Blog / Strategy

Heat Pump Tax Credits in 2026: What Replaced the 25C Credit (State by State)

The 25C credit didn't go away. But HEEHRA state rebate programs now stack on top, giving income-qualified households up to $8,000 more toward a qualifying heat pump. Here's what changed, what's available by state, and how to use this in your proposals.

10 June 2026 10 min read

Last updated: June 2026

Written by the HVAC SEO Team, specialist SEO practitioners for heating and cooling contractors.

One of the most common questions homeowners ask contractors right now: "Are the heat pump tax credits still available?" The answer is yes. The Section 25C federal tax credit runs through 2032. But there's a second programme most contractors have never explained to a customer: HEEHRA state rebates, which can stack on top and add another $4,000–$8,000 for income-qualified households.

Quick Answer

The 25C credit was not replaced. It still runs through 2032 (up to $2,000/year for heat pumps, $600/year for furnaces and AC). What's new in 2026 are HEEHRA state rebate programs, which provide separate, income-qualified rebates of up to $8,000 for qualifying heat pumps, administered at the state level. The two programmes can be stacked on the same installation.

Key Takeaways:

  • The Section 25C credit was not eliminated. It runs through 31 December 2032 under the Inflation Reduction Act.
  • HEEHRA (High-Efficiency Electric Home Rebate Act) is the new state-level programme. Up to $8,000 for qualifying heat pumps for households below 80% of Area Median Income.
  • 80–150% AMI households can receive 50% of qualifying equipment costs under HEEHRA.
  • HEEHRA and 25C credits can be stacked, but you cannot claim 25C on the portion covered by a HEEHRA rebate.
  • State programmes have rolled out on a state-by-state basis since late 2024. Check energysaver.gov for your state's current status.
  • Contractors who explain this clearly in proposals close more high-ticket heat pump installs.
For HVAC contractors

Rank for credit and rebate searches in your city

Homeowners are searching "heat pump rebate [state]" and "HVAC tax credit 2026" before they call. If you rank and explain it clearly, you get the install.

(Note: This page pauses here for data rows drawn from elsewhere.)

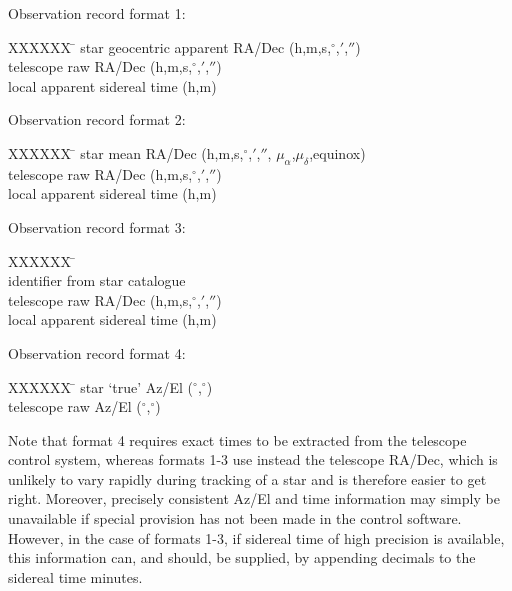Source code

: \hspace{2em} Observation record format 1:
\begin{tabs}
XXXXXX \= \kill
\> star geocentric apparent RA/Dec (h,m,s,$^\circ$,$'$,$''$) \\
\> telescope raw RA/Dec (h,m,s,$^\circ$,$'$,$''$) \\
\> local apparent sidereal time (h,m) \\
\end{tabs}
\hspace{2em} Observation record format 2:
\begin{tabs}
XXXXXX \= \kill
\> star mean RA/Dec (h,m,s,$^\circ$,$'$,$''$,
                     $\mu_\alpha$,$\mu_\delta$,equinox) \\
\> telescope raw RA/Dec (h,m,s,$^\circ$,$'$,$''$) \\
\> local apparent sidereal time (h,m) \\
\end{tabs}
\hspace{2em} Observation record format 3:
\begin{tabs}
XXXXXX \= \kill
\> \fstring{*} \\
\> identifier from star catalogue \\
\> telescope raw RA/Dec (h,m,s,$^\circ$,$'$,$''$) \\
\> local apparent sidereal time (h,m) \\
\end{tabs}
\hspace{2em} Observation record format 4:
\begin{tabs}
XXXXXX \= \kill
\> star `true' Az/El ($^\circ$,$^\circ$) \\
\> telescope raw Az/El ($^\circ$,$^\circ$) \\
\end{tabs}
Note that format 4 requires exact
times to be extracted from the telescope control
system, whereas formats 1-3 use instead the telescope RA/Dec,
which is unlikely to vary rapidly during tracking of a star
and is therefore easier to get right.
Moreover, precisely
consistent Az/El and time information may simply be
unavailable if special provision has not
been made in the control software.  However, in the case of
formats 1-3, if sidereal
time of high precision is available, this information can, and
should, be supplied, by appending decimals to the sidereal
time minutes.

What Is the Section 25C Credit? (Still Active Through 2032)

The Section 25C Energy Efficient Home Improvement Credit was dramatically expanded by the Inflation Reduction Act (IRA), signed into law in August 2022. Before the IRA, the credit was a modest $500 lifetime cap. Since 1 January 2023, it provides 30% of the cost of qualifying HVAC equipment, with these annual caps:

Equipment Annual Credit Cap Income Limit
Qualifying heat pump (air-source) Up to $2,000 None
Qualifying central AC or gas furnace Up to $600 None
All 25C improvements combined $3,200 cap/year None

The 25C credit is available to all income levels. It is non-refundable (reduces tax owed to zero, no cash refund) and is claimed on IRS Form 5695. The caps reset each tax year, so a homeowner can claim credits in consecutive years on different improvements.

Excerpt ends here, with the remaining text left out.